[Source texts of formatted documents]
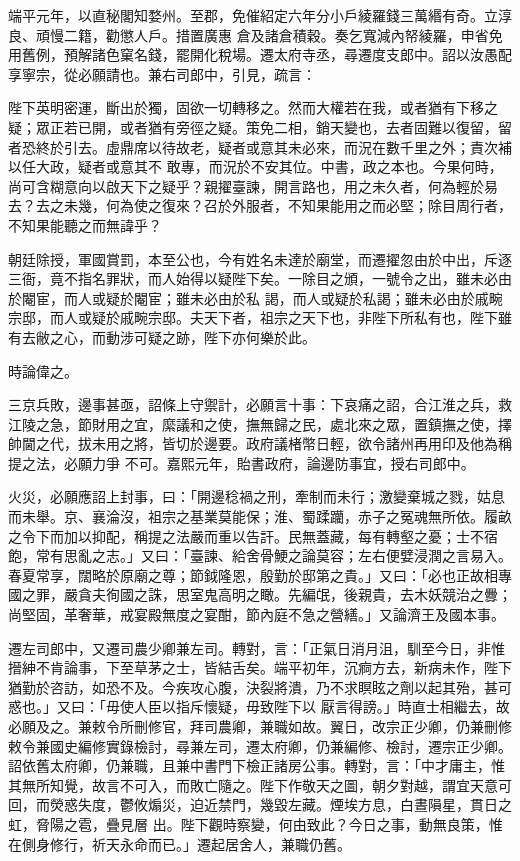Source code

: \begin{pinyinscope}
 端平元年，以直秘閣知婺州。至郡，免催紹定六年分小戶綾羅錢三萬緡有奇。立淳良、頑慢二籍，勸懲人戶。措置廣惠
 倉及諸倉積穀。奏乞寬減內帑綾羅，申省免用舊例，預解諸色窠名錢，罷開化稅場。遷太府寺丞，尋遷度支郎中。詔以汝愚配享寧宗，從必願請也。兼右司郎中，引見，疏言：



 陛下英明密運，斷出於獨，固欲一切轉移之。然而大權若在我，或者猶有下移之疑；眾正若已開，或者猶有旁徑之疑。策免二相，銷天變也，去者固難以復留，留者恐終於引去。虛鼎席以待故老，疑者或意其未必來，而況在數千里之外；責次補以任大政，疑者或意其不
 敢專，而況於不安其位。中書，政之本也。今果何時，尚可含糊意向以啟天下之疑乎？親擢臺諫，開言路也，用之未久者，何為輕於易去？去之未幾，何為使之復來？召於外服者，不知果能用之而必堅；除目周行者，不知果能聽之而無諱乎？



 朝廷除授，軍國賞罰，本至公也，今有姓名未達於廟堂，而遷擢忽由於中出，斥逐三衙，竟不指名罪狀，而人始得以疑陛下矣。一除目之頒，一號令之出，雖未必由於閹宦，而人或疑於閹宦；雖未必由於私
 謁，而人或疑於私謁；雖未必由於戚畹宗邸，而人或疑於戚畹宗邸。夫天下者，祖宗之天下也，非陛下所私有也，陛下雖有去敝之心，而動涉可疑之跡，陛下亦何樂於此。



 時論偉之。



 三京兵敗，邊事甚亟，詔條上守禦計，必願言十事：下哀痛之詔，合江淮之兵，救江陵之急，節財用之宜，縻議和之使，撫無歸之民，處北來之眾，置鎮撫之使，擇帥閫之代，拔未用之將，皆切於邊要。政府議楮幣日輕，欲令諸州再用印及他為稱提之法，必願力爭
 不可。嘉熙元年，貽書政府，論邊防事宜，授右司郎中。



 火災，必願應詔上封事，曰：「開邊稔禍之刑，牽制而未行；激變棄城之戮，姑息而未舉。京、襄淪沒，祖宗之基業莫能保；淮、蜀蹂躪，赤子之冤魂無所依。履畝之令下而加以抑配，稱提之法嚴而重以告訐。民無蓋藏，每有轉壑之憂；士不宿飽，常有思亂之志。」又曰：「臺諫、給舍骨鯁之論莫容；左右便嬖浸潤之言易入。春夏常享，闊略於原廟之尊；節鉞隆恩，殷勤於邸第之貴。」又曰：「必也正故相專
 國之罪，嚴貪夫徇國之誅，思室鬼高明之瞰。先編氓，後親貴，去木妖競治之釁；尚堅固，革奢華，戒宴殿無度之宴酣，節內庭不急之營繕。」又論濟王及國本事。



 遷左司郎中，又遷司農少卿兼左司。轉對，言：「正氣日消月沮，馴至今日，非惟搢紳不肯論事，下至草茅之士，皆結舌矣。端平初年，沉痾方去，新病未作，陛下猶勤於咨訪，如恐不及。今疾攻心腹，決裂將潰，乃不求瞑眩之劑以起其殆，甚可惑也。」又曰：「毋使人臣以指斥懷疑，毋致陛下以
 厭言得謗。」時直士相繼去，故必願及之。兼敕令所刪修官，拜司農卿，兼職如故。翼日，改宗正少卿，仍兼刪修敕令兼國史編修實錄檢討，尋兼左司，遷太府卿，仍兼編修、檢討，遷宗正少卿。詔依舊太府卿，仍兼職，且兼中書門下檢正諸房公事。轉對，言：「中才庸主，惟其無所知覺，故言不可入，而敗亡隨之。陛下作敬天之圖，朝夕對越，謂宜天意可回，而熒惑失度，鬱攸煽災，迫近禁門，幾毀左藏。煙埃方息，白晝隕星，貫日之虹，脅陽之雹，疊見層
 出。陛下觀時察變，何由致此？今日之事，動無良策，惟在側身修行，祈天永命而已。」遷起居舍人，兼職仍舊。




\end{pinyinscope}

=== TASK GOAL ===
Where a record holds a picture, leave the picture out and restate the rest word for word.

=== ANSWER SPACE ===
Source code

: \begin{pinyinscope}
 端平元年，以直秘閣知婺州。至郡，免催紹定六年分小戶綾羅錢三萬緡有奇。立淳良、頑慢二籍，勸懲人戶。措置廣惠
 倉及諸倉積穀。奏乞寬減內帑綾羅，申省免用舊例，預解諸色窠名錢，罷開化稅場。遷太府寺丞，尋遷度支郎中。詔以汝愚配享寧宗，從必願請也。兼右司郎中，引見，疏言：



 陛下英明密運，斷出於獨，固欲一切轉移之。然而大權若在我，或者猶有下移之疑；眾正若已開，或者猶有旁徑之疑。策免二相，銷天變也，去者固難以復留，留者恐終於引去。虛鼎席以待故老，疑者或意其未必來，而況在數千里之外；責次補以任大政，疑者或意其不
 敢專，而況於不安其位。中書，政之本也。今果何時，尚可含糊意向以啟天下之疑乎？親擢臺諫，開言路也，用之未久者，何為輕於易去？去之未幾，何為使之復來？召於外服者，不知果能用之而必堅；除目周行者，不知果能聽之而無諱乎？



 朝廷除授，軍國賞罰，本至公也，今有姓名未達於廟堂，而遷擢忽由於中出，斥逐三衙，竟不指名罪狀，而人始得以疑陛下矣。一除目之頒，一號令之出，雖未必由於閹宦，而人或疑於閹宦；雖未必由於私
 謁，而人或疑於私謁；雖未必由於戚畹宗邸，而人或疑於戚畹宗邸。夫天下者，祖宗之天下也，非陛下所私有也，陛下雖有去敝之心，而動涉可疑之跡，陛下亦何樂於此。



 時論偉之。



 三京兵敗，邊事甚亟，詔條上守禦計，必願言十事：下哀痛之詔，合江淮之兵，救江陵之急，節財用之宜，縻議和之使，撫無歸之民，處北來之眾，置鎮撫之使，擇帥閫之代，拔未用之將，皆切於邊要。政府議楮幣日輕，欲令諸州再用印及他為稱提之法，必願力爭
 不可。嘉熙元年，貽書政府，論邊防事宜，授右司郎中。



 火災，必願應詔上封事，曰：「開邊稔禍之刑，牽制而未行；激變棄城之戮，姑息而未舉。京、襄淪沒，祖宗之基業莫能保；淮、蜀蹂躪，赤子之冤魂無所依。履畝之令下而加以抑配，稱提之法嚴而重以告訐。民無蓋藏，每有轉壑之憂；士不宿飽，常有思亂之志。」又曰：「臺諫、給舍骨鯁之論莫容；左右便嬖浸潤之言易入。春夏常享，闊略於原廟之尊；節鉞隆恩，殷勤於邸第之貴。」又曰：「必也正故相專
 國之罪，嚴貪夫徇國之誅，思室鬼高明之瞰。先編氓，後親貴，去木妖競治之釁；尚堅固，革奢華，戒宴殿無度之宴酣，節內庭不急之營繕。」又論濟王及國本事。



 遷左司郎中，又遷司農少卿兼左司。轉對，言：「正氣日消月沮，馴至今日，非惟搢紳不肯論事，下至草茅之士，皆結舌矣。端平初年，沉痾方去，新病未作，陛下猶勤於咨訪，如恐不及。今疾攻心腹，決裂將潰，乃不求瞑眩之劑以起其殆，甚可惑也。」又曰：「毋使人臣以指斥懷疑，毋致陛下以
 厭言得謗。」時直士相繼去，故必願及之。兼敕令所刪修官，拜司農卿，兼職如故。翼日，改宗正少卿，仍兼刪修敕令兼國史編修實錄檢討，尋兼左司，遷太府卿，仍兼編修、檢討，遷宗正少卿。詔依舊太府卿，仍兼職，且兼中書門下檢正諸房公事。轉對，言：「中才庸主，惟其無所知覺，故言不可入，而敗亡隨之。陛下作敬天之圖，朝夕對越，謂宜天意可回，而熒惑失度，鬱攸煽災，迫近禁門，幾毀左藏。煙埃方息，白晝隕星，貫日之虹，脅陽之雹，疊見層
 出。陛下觀時察變，何由致此？今日之事，動無良策，惟在側身修行，祈天永命而已。」遷起居舍人，兼職仍舊。




\end{pinyinscope}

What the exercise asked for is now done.